• [PROBLEM DETAILS] Set down every record below exactly as it stands.

• [DATA FOR PROCESSING]
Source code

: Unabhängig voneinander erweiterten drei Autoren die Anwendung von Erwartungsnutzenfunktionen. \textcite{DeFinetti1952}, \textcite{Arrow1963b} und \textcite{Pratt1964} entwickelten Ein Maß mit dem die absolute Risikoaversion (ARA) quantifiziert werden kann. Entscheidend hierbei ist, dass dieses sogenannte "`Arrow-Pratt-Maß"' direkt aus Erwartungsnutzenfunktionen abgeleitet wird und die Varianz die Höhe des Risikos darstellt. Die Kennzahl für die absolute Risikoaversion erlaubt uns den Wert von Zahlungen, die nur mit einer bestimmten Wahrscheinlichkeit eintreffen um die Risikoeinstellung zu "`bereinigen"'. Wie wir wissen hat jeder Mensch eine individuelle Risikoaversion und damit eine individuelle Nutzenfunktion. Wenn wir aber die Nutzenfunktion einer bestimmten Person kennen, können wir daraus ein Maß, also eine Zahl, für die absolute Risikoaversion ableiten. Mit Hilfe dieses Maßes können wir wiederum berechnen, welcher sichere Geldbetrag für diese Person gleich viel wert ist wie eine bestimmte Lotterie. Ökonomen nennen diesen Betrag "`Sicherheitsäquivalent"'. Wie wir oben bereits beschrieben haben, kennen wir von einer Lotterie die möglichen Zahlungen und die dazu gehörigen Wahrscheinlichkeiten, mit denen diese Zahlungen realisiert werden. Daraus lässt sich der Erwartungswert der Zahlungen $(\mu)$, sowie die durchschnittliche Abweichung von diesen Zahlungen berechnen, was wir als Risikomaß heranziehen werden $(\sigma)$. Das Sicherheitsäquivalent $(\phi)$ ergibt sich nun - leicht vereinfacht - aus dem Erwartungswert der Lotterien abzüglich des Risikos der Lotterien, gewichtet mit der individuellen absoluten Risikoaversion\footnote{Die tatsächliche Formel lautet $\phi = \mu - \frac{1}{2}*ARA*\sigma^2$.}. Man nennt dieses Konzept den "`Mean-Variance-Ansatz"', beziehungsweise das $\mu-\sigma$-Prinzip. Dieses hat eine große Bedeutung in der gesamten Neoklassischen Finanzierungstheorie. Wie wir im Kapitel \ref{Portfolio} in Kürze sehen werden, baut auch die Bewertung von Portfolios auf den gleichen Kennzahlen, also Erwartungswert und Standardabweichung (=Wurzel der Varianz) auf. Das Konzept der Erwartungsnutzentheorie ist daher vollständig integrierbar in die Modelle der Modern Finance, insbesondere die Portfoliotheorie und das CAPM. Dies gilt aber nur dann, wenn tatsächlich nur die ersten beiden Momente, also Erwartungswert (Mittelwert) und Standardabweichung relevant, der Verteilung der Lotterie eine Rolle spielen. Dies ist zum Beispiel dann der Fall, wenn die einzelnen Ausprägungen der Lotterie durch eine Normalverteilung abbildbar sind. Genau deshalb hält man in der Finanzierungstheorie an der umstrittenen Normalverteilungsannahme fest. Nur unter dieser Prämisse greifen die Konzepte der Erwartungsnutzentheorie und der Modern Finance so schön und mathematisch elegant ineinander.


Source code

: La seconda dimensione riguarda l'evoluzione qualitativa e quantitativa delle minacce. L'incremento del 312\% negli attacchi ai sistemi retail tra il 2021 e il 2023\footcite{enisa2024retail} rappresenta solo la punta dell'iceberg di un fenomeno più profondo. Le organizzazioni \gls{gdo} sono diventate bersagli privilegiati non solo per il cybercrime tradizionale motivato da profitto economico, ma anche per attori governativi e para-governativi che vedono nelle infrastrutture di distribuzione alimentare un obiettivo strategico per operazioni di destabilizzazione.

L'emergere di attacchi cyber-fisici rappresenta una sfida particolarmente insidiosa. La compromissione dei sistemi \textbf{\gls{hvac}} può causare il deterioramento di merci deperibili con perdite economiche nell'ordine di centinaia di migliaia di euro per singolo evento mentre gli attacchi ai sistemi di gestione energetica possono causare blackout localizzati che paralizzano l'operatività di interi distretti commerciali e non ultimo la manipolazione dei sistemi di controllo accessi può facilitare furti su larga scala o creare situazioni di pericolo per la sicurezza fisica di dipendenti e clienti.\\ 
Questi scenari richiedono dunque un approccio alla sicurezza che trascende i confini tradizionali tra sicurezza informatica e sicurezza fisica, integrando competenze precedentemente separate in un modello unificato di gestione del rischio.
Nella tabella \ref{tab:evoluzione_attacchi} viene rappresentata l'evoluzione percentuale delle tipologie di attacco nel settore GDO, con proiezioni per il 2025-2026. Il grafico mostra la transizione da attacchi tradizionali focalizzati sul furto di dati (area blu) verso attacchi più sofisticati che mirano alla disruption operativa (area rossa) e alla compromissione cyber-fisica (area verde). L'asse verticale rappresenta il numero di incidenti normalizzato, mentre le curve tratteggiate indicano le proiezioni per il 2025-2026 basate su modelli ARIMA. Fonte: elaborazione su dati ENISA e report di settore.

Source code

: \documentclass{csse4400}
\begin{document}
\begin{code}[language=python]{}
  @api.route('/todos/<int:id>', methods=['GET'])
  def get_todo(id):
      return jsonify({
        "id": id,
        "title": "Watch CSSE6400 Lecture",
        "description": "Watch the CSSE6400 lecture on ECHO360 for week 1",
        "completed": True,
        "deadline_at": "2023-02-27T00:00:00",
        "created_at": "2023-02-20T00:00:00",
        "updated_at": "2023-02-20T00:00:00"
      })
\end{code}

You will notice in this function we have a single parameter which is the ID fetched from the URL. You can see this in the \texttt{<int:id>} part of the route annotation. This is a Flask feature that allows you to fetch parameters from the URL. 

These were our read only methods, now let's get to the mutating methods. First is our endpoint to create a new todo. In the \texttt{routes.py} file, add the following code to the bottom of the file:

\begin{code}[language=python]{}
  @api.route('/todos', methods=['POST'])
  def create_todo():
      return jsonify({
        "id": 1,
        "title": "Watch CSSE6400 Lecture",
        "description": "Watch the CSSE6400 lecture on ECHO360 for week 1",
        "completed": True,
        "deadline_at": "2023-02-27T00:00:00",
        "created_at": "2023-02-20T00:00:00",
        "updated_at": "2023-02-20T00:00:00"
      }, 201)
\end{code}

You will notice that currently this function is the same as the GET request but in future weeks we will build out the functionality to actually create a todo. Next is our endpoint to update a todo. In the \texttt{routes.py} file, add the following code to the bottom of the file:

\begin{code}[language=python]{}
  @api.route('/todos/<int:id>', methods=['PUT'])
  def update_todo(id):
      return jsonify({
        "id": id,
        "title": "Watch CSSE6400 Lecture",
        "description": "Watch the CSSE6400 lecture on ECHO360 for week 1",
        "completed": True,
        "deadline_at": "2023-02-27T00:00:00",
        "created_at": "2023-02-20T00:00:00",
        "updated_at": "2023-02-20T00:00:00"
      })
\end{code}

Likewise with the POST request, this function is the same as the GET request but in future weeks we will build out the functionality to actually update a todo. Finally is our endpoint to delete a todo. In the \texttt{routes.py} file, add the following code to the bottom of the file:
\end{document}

• [WRITTEN REPLY]
Source code

: Unabhängig voneinander erweiterten drei Autoren die Anwendung von Erwartungsnutzenfunktionen. \textcite{DeFinetti1952}, \textcite{Arrow1963b} und \textcite{Pratt1964} entwickelten Ein Maß mit dem die absolute Risikoaversion (ARA) quantifiziert werden kann. Entscheidend hierbei ist, dass dieses sogenannte "`Arrow-Pratt-Maß"' direkt aus Erwartungsnutzenfunktionen abgeleitet wird und die Varianz die Höhe des Risikos darstellt. Die Kennzahl für die absolute Risikoaversion erlaubt uns den Wert von Zahlungen, die nur mit einer bestimmten Wahrscheinlichkeit eintreffen um die Risikoeinstellung zu "`bereinigen"'. Wie wir wissen hat jeder Mensch eine individuelle Risikoaversion und damit eine individuelle Nutzenfunktion. Wenn wir aber die Nutzenfunktion einer bestimmten Person kennen, können wir daraus ein Maß, also eine Zahl, für die absolute Risikoaversion ableiten. Mit Hilfe dieses Maßes können wir wiederum berechnen, welcher sichere Geldbetrag für diese Person gleich viel wert ist wie eine bestimmte Lotterie. Ökonomen nennen diesen Betrag "`Sicherheitsäquivalent"'. Wie wir oben bereits beschrieben haben, kennen wir von einer Lotterie die möglichen Zahlungen und die dazu gehörigen Wahrscheinlichkeiten, mit denen diese Zahlungen realisiert werden. Daraus lässt sich der Erwartungswert der Zahlungen $(\mu)$, sowie die durchschnittliche Abweichung von diesen Zahlungen berechnen, was wir als Risikomaß heranziehen werden $(\sigma)$. Das Sicherheitsäquivalent $(\phi)$ ergibt sich nun - leicht vereinfacht - aus dem Erwartungswert der Lotterien abzüglich des Risikos der Lotterien, gewichtet mit der individuellen absoluten Risikoaversion\footnote{Die tatsächliche Formel lautet $\phi = \mu - \frac{1}{2}*ARA*\sigma^2$.}. Man nennt dieses Konzept den "`Mean-Variance-Ansatz"', beziehungsweise das $\mu-\sigma$-Prinzip. Dieses hat eine große Bedeutung in der gesamten Neoklassischen Finanzierungstheorie. Wie wir im Kapitel \ref{Portfolio} in Kürze sehen werden, baut auch die Bewertung von Portfolios auf den gleichen Kennzahlen, also Erwartungswert und Standardabweichung (=Wurzel der Varianz) auf. Das Konzept der Erwartungsnutzentheorie ist daher vollständig integrierbar in die Modelle der Modern Finance, insbesondere die Portfoliotheorie und das CAPM. Dies gilt aber nur dann, wenn tatsächlich nur die ersten beiden Momente, also Erwartungswert (Mittelwert) und Standardabweichung relevant, der Verteilung der Lotterie eine Rolle spielen. Dies ist zum Beispiel dann der Fall, wenn die einzelnen Ausprägungen der Lotterie durch eine Normalverteilung abbildbar sind. Genau deshalb hält man in der Finanzierungstheorie an der umstrittenen Normalverteilungsannahme fest. Nur unter dieser Prämisse greifen die Konzepte der Erwartungsnutzentheorie und der Modern Finance so schön und mathematisch elegant ineinander.


Source code

: La seconda dimensione riguarda l'evoluzione qualitativa e quantitativa delle minacce. L'incremento del 312\% negli attacchi ai sistemi retail tra il 2021 e il 2023\footcite{enisa2024retail} rappresenta solo la punta dell'iceberg di un fenomeno più profondo. Le organizzazioni \gls{gdo} sono diventate bersagli privilegiati non solo per il cybercrime tradizionale motivato da profitto economico, ma anche per attori governativi e para-governativi che vedono nelle infrastrutture di distribuzione alimentare un obiettivo strategico per operazioni di destabilizzazione.

L'emergere di attacchi cyber-fisici rappresenta una sfida particolarmente insidiosa. La compromissione dei sistemi \textbf{\gls{hvac}} può causare il deterioramento di merci deperibili con perdite economiche nell'ordine di centinaia di migliaia di euro per singolo evento mentre gli attacchi ai sistemi di gestione energetica possono causare blackout localizzati che paralizzano l'operatività di interi distretti commerciali e non ultimo la manipolazione dei sistemi di controllo accessi può facilitare furti su larga scala o creare situazioni di pericolo per la sicurezza fisica di dipendenti e clienti.\\ 
Questi scenari richiedono dunque un approccio alla sicurezza che trascende i confini tradizionali tra sicurezza informatica e sicurezza fisica, integrando competenze precedentemente separate in un modello unificato di gestione del rischio.
Nella tabella \ref{tab:evoluzione_attacchi} viene rappresentata l'evoluzione percentuale delle tipologie di attacco nel settore GDO, con proiezioni per il 2025-2026. Il grafico mostra la transizione da attacchi tradizionali focalizzati sul furto di dati (area blu) verso attacchi più sofisticati che mirano alla disruption operativa (area rossa) e alla compromissione cyber-fisica (area verde). L'asse verticale rappresenta il numero di incidenti normalizzato, mentre le curve tratteggiate indicano le proiezioni per il 2025-2026 basate su modelli ARIMA. Fonte: elaborazione su dati ENISA e report di settore.

Source code

: \documentclass{csse4400}
\begin{document}
\begin{code}[language=python]{}
  @api.route('/todos/<int:id>', methods=['GET'])
  def get_todo(id):
      return jsonify({
        "id": id,
        "title": "Watch CSSE6400 Lecture",
        "description": "Watch the CSSE6400 lecture on ECHO360 for week 1",
        "completed": True,
        "deadline_at": "2023-02-27T00:00:00",
        "created_at": "2023-02-20T00:00:00",
        "updated_at": "2023-02-20T00:00:00"
      })
\end{code}

You will notice in this function we have a single parameter which is the ID fetched from the URL. You can see this in the \texttt{<int:id>} part of the route annotation. This is a Flask feature that allows you to fetch parameters from the URL. 

These were our read only methods, now let's get to the mutating methods. First is our endpoint to create a new todo. In the \texttt{routes.py} file, add the following code to the bottom of the file:

\begin{code}[language=python]{}
  @api.route('/todos', methods=['POST'])
  def create_todo():
      return jsonify({
        "id": 1,
        "title": "Watch CSSE6400 Lecture",
        "description": "Watch the CSSE6400 lecture on ECHO360 for week 1",
        "completed": True,
        "deadline_at": "2023-02-27T00:00:00",
        "created_at": "2023-02-20T00:00:00",
        "updated_at": "2023-02-20T00:00:00"
      }, 201)
\end{code}

You will notice that currently this function is the same as the GET request but in future weeks we will build out the functionality to actually create a todo. Next is our endpoint to update a todo. In the \texttt{routes.py} file, add the following code to the bottom of the file:

\begin{code}[language=python]{}
  @api.route('/todos/<int:id>', methods=['PUT'])
  def update_todo(id):
      return jsonify({
        "id": id,
        "title": "Watch CSSE6400 Lecture",
        "description": "Watch the CSSE6400 lecture on ECHO360 for week 1",
        "completed": True,
        "deadline_at": "2023-02-27T00:00:00",
        "created_at": "2023-02-20T00:00:00",
        "updated_at": "2023-02-20T00:00:00"
      })
\end{code}

Likewise with the POST request, this function is the same as the GET request but in future weeks we will build out the functionality to actually update a todo. Finally is our endpoint to delete a todo. In the \texttt{routes.py} file, add the following code to the bottom of the file:
\end{document}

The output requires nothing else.